### AIM OF THE TASK
Give the number of lines in the data that contain the word "core"; no other text is needed.

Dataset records
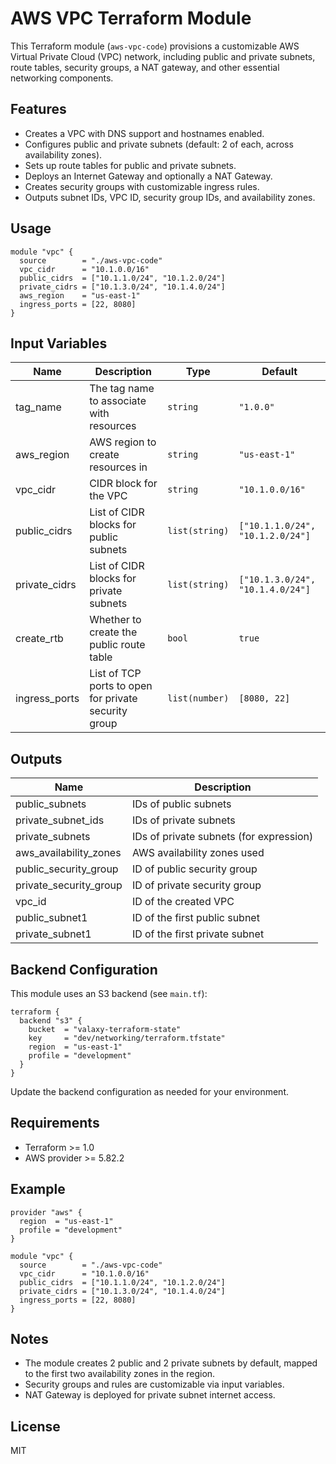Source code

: # AWS VPC Terraform Module

This Terraform module (`aws-vpc-code`) provisions a customizable AWS Virtual Private Cloud (VPC) network, including public and private subnets, route tables, security groups, a NAT gateway, and other essential networking components.

## Features

- Creates a VPC with DNS support and hostnames enabled.
- Configures public and private subnets (default: 2 of each, across availability zones).
- Sets up route tables for public and private subnets.
- Deploys an Internet Gateway and optionally a NAT Gateway.
- Creates security groups with customizable ingress rules.
- Outputs subnet IDs, VPC ID, security group IDs, and availability zones.

## Usage

```hcl
module "vpc" {
  source        = "./aws-vpc-code"
  vpc_cidr      = "10.1.0.0/16"
  public_cidrs  = ["10.1.1.0/24", "10.1.2.0/24"]
  private_cidrs = ["10.1.3.0/24", "10.1.4.0/24"]
  aws_region    = "us-east-1"
  ingress_ports = [22, 8080]
}
```

## Input Variables

| Name           | Description                                              | Type           | Default                     |
|----------------|----------------------------------------------------------|----------------|-----------------------------|
| tag_name       | The tag name to associate with resources                 | `string`       | `"1.0.0"`                   |
| aws_region     | AWS region to create resources in                        | `string`       | `"us-east-1"`               |
| vpc_cidr       | CIDR block for the VPC                                   | `string`       | `"10.1.0.0/16"`             |
| public_cidrs   | List of CIDR blocks for public subnets                   | `list(string)` | `["10.1.1.0/24", "10.1.2.0/24"]` |
| private_cidrs  | List of CIDR blocks for private subnets                  | `list(string)` | `["10.1.3.0/24", "10.1.4.0/24"]` |
| create_rtb     | Whether to create the public route table                 | `bool`         | `true`                      |
| ingress_ports  | List of TCP ports to open for private security group     | `list(number)` | `[8080, 22]`                |

## Outputs

| Name                  | Description                            |
|-----------------------|----------------------------------------|
| public_subnets        | IDs of public subnets                  |
| private_subnet_ids    | IDs of private subnets                 |
| private_subnets       | IDs of private subnets (for expression)|
| aws_availability_zones| AWS availability zones used            |
| public_security_group | ID of public security group            |
| private_security_group| ID of private security group           |
| vpc_id                | ID of the created VPC                  |
| public_subnet1        | ID of the first public subnet          |
| private_subnet1       | ID of the first private subnet         |

## Backend Configuration

This module uses an S3 backend (see `main.tf`):

```hcl
terraform {
  backend "s3" {
    bucket  = "valaxy-terraform-state"
    key     = "dev/networking/terraform.tfstate"
    region  = "us-east-1"
    profile = "development"
  }
}
```

Update the backend configuration as needed for your environment.

## Requirements

- Terraform >= 1.0
- AWS provider >= 5.82.2

## Example

```hcl
provider "aws" {
  region  = "us-east-1"
  profile = "development"
}

module "vpc" {
  source        = "./aws-vpc-code"
  vpc_cidr      = "10.1.0.0/16"
  public_cidrs  = ["10.1.1.0/24", "10.1.2.0/24"]
  private_cidrs = ["10.1.3.0/24", "10.1.4.0/24"]
  ingress_ports = [22, 8080]
}
```

## Notes

- The module creates 2 public and 2 private subnets by default, mapped to the first two availability zones in the region.
- Security groups and rules are customizable via input variables.
- NAT Gateway is deployed for private subnet internet access.

## License

MIT
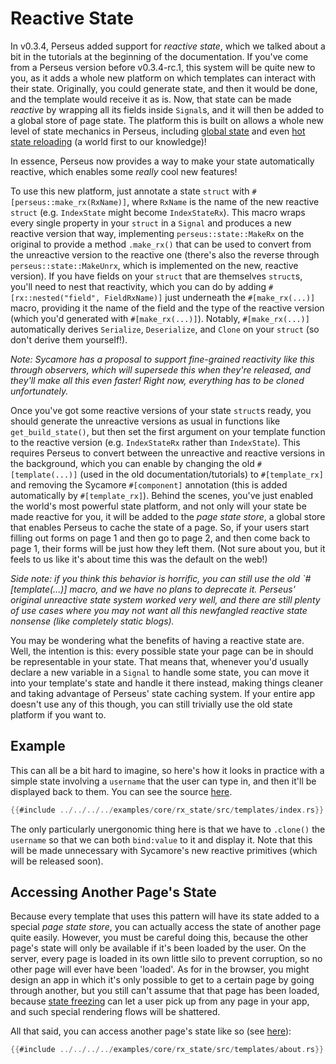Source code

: # Reactive State

In v0.3.4, Perseus added support for *reactive state*, which we talked about a bit in the tutorials at the beginning of the documentation. If you've come from a Perseus version before v0.3.4-rc.1, this system will be quite new to you, as it adds a whole new platform on which templates can interact with their state. Originally, you could generate state, and then it would be done, and the template would receive it as is. Now, that state can be made *reactive* by wrapping all its fields inside `Signal`s, and it will then be added to a global store of page state. The platform this is built on allows a whole new level of state mechanics in Perseus, including [global state](:reference/state/global) and even [hot state reloading](:reference/state/hsr) (a world first to our knowledge)!

In essence, Perseus now provides a way to make your state automatically reactive, which enables some *really* cool new features!

To use this new platform, just annotate a state `struct` with `#[perseus::make_rx(RxName)]`, where `RxName` is the name of the new reactive `struct` (e.g. `IndexState` might become `IndexStateRx`). This macro wraps every single property in your `struct` in a `Signal` and produces a new reactive version that way, implementing `perseus::state::MakeRx` on the original to provide a method `.make_rx()` that can be used to convert from the unreactive version to the reactive one (there's also the reverse through `perseus::state::MakeUnrx`, which is implemented on the new, reactive version). If you have fields on your `struct` that are themselves `struct`s, you'll need to nest that reactivity, which you can do by adding `#[rx::nested("field", FieldRxName)]` just underneath the `#[make_rx(...)]` macro, providing it the name of the field and the type of the reactive version (which you'd generated with `#[make_rx(...)]`). Notably, `#[make_rx(...)]` automatically derives `Serialize`, `Deserialize`, and `Clone` on your `struct` (so don't derive them yourself!).

*Note: Sycamore has a proposal to support fine-grained reactivity like this through observers, which will supersede this when they're released, and they'll make all this even faster! Right now, everything has to be cloned unfortunately.*

Once you've got some reactive versions of your state `struct`s ready, you should generate the unreactive versions as usual in functions like `get_build_state()`, but then set the first argument on your template function to the reactive version (e.g. `IndexStateRx` rather than `IndexState`). This requires Perseus to convert between the unreactive and reactive versions in the background, which you can enable by changing the old `#[template(...)]` (used in the old documentation/tutorials) to `#[template_rx]` and removing the Sycamore `#[component]` annotation (this is added automatically by `#[template_rx]`). Behind the scenes, you've just enabled the world's most powerful state platform, and not only will your state be made reactive for you, it will be added to the *page state store*, a global store that enables Perseus to cache the state of a page. So, if your users start filling out forms on page 1 and then go to page 2, and then come back to page 1, their forms will be just how they left them. (Not sure about you, but it feels to us like it's about time this was the default on the web!)

*Side note: if you think this behavior is horrific, you can still use the old `#[template(...)] macro, and we have no plans to deprecate it. Perseus' original unreactive state system worked very well, and there are still plenty of use cases where you may not want all this newfangled reactive state nonsense (like completely static blogs).*

You may be wondering what the benefits of having a reactive state are. Well, the intention is this: every possible state your page can be in should be representable in your state. That means that, whenever you'd usually declare a new variable in a `Signal` to handle some state, you can move it into your template's state and handle it there instead, making things cleaner and taking advantage of Perseus' state caching system. If your entire app doesn't use any of this though, you can still trivially use the old state platform if you want to.

## Example

This can all be a bit hard to imagine, so here's how it looks in practice with a simple state involving a `username` that the user can type in, and then it'll be displayed back to them. You can see the source [here](https://github.com/arctic-hen7/perseus/blob/main/examples/core/rx_state/src/templates/index.rs).

```rust
{{#include ../../../../examples/core/rx_state/src/templates/index.rs}}
```

The only particularly unergonomic thing here is that we have to `.clone()` the `username` so that we can both `bind:value` to it and display it. Note that this will be made unnecessary with Sycamore's new reactive primitives (which will be released soon).

## Accessing Another Page's State

Because every template that uses this pattern will have its state added to a special *page state store*, you can actually access the state of another page quite easily. However, you must be careful doing this, because the other page's state will only be available if it's been loaded by the user. On the server, every page is loaded in its own little silo to prevent corruption, so no other page will ever have been 'loaded'. As for in the browser, you might design an app in which it's only possible to get to a certain page by going through another, but you still can't assume that that page has been loaded, because [state freezing](:reference/state/freezing) can let a user pick up from any page in your app, and such special rendering flows will be shattered.

All that said, you can access another page's state like so (see [here](https://github.com/arctic-hen7/perseus/blob/main/examples/core/rx_state/src/templates/about.rs)):

```rust
{{#include ../../../../examples/core/rx_state/src/templates/about.rs}}
```
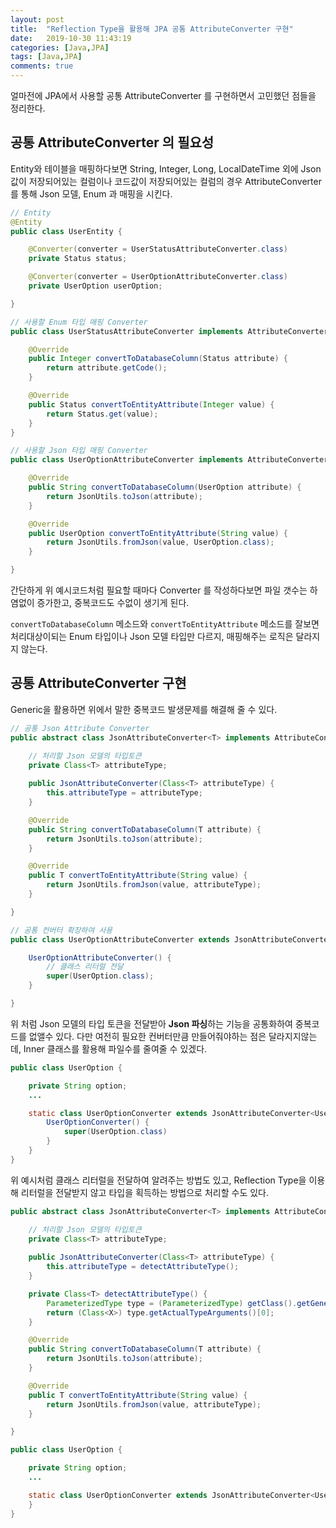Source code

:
 ```yaml
---
layout: post
title:  "Reflection Type을 활용해 JPA 공통 AttributeConverter 구현"
date:   2019-10-30 11:43:19
categories: [Java,JPA]
tags: [Java,JPA]
comments: true
---
```


얼마전에 JPA에서 사용할 공통 AttributeConverter 를 구현하면서 고민했던 점들을 정리한다.

<!--more-->

## 공통 AttributeConverter 의 필요성
Entity와 테이블을 매핑하다보면 String, Integer, Long, LocalDateTime 외에 Json값이 저장되어있는 컬럼이나 코드값이 저장되어있는 컬럼의 경우 AttributeConverter 를 통해 Json 모델, Enum 과 매핑을 시킨다.

```java
// Entity
@Entity
public class UserEntity {

	@Converter(converter = UserStatusAttributeConverter.class)
	private Status status;

	@Converter(converter = UserOptionAttributeConverter.class)
	private UserOption userOption;

}

// 사용할 Enum 타입 매핑 Converter
public class UserStatusAttributeConverter implements AttributeConverter<Status, Integer> {

	@Override
	public Integer convertToDatabaseColumn(Status attribute) {
		return attribute.getCode();
	}

	@Override
	public Status convertToEntityAttribute(Integer value) {
		return Status.get(value);
	}
}

// 사용할 Json 타입 매핑 Converter
public class UserOptionAttributeConverter implements AttributeConverter<UserOption, String> {

	@Override
	public String convertToDatabaseColumn(UserOption attribute) {
		return JsonUtils.toJson(attribute);
	}

	@Override
	public UserOption convertToEntityAttribute(String value) {
		return JsonUtils.fromJson(value, UserOption.class);
	}

}
```

간단하게 위 예시코드처럼 필요할 때마다 Converter 를 작성하다보면 파일 갯수는 하염없이 증가한고, 중복코드도 수없이 생기게 된다.

`convertToDatabaseColumn` 메소드와 `convertToEntityAttribute` 메소드를 잘보면 처리대상이되는 Enum 타입이나 Json 모델 타입만 다르지, 매핑해주는 로직은 달라지지 않는다.

## 공통 AttributeConverter 구현
Generic을 활용하면 위에서 말한 중복코드 발생문제를 해결해 줄 수 있다. 

```java
// 공통 Json Attribute Converter
public abstract class JsonAttributeConverter<T> implements AttributeConverter<T, String> {

	// 처리할 Json 모델의 타입토큰
	private Class<T> attributeType;
 
	public JsonAttributeConverter(Class<T> attributeType) {
		this.attributeType = attributeType;
	}

	@Override
	public String convertToDatabaseColumn(T attribute) {
		return JsonUtils.toJson(attribute);
	}

	@Override
	public T convertToEntityAttribute(String value) {
		return JsonUtils.fromJson(value, attributeType);
	}

}

// 공통 컨버터 확장하여 사용
public class UserOptionAttributeConverter extends JsonAttributeConverter<UserOption> {

	UserOptionAttributeConverter() {
		// 클래스 리터럴 전달
		super(UserOption.class);
	}

}
```
위 처럼 Json 모델의 타입 토큰을 전달받아 **Json 파싱**하는 기능을 공통화하여 중복코드를 없앨수 있다.
다만 여전히 필요한 컨버터만큼 만들어줘야하는 점은 달라지지않는데, Inner 클래스를 활용해 파일수를 줄여줄 수 있겠다.

```java
public class UserOption {

	private String option;
	...

	static class UserOptionConverter extends JsonAttributeConverter<UserOption> {
		UserOptionConverter() {
			super(UserOption.class)
		}
	}
}
```

위 예시처럼 클래스 리터럴을 전달하여 알려주는 방법도 있고, Reflection Type을 이용해 리터럴을 전달받지 않고 타입을 획득하는 방법으로 처리할 수도 있다.

```java
public abstract class JsonAttributeConverter<T> implements AttributeConverter<T, String> {

	// 처리할 Json 모델의 타입토큰
	private Class<T> attributeType;
 
	public JsonAttributeConverter(Class<T> attributeType) {
		this.attributeType = detectAttributeType();
	}

	private Class<T> detectAttributeType() {
		ParameterizedType type = (ParameterizedType) getClass().getGenericSuperclass();
		return (Class<X>) type.getActualTypeArguments()[0];
	}

	@Override
	public String convertToDatabaseColumn(T attribute) {
		return JsonUtils.toJson(attribute);
	}

	@Override
	public T convertToEntityAttribute(String value) {
		return JsonUtils.fromJson(value, attributeType);
	}

}

public class UserOption {

	private String option;
	...

	static class UserOptionConverter extends JsonAttributeConverter<UserOption> {
	}
}
```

### WRITTEN SOLUTION
4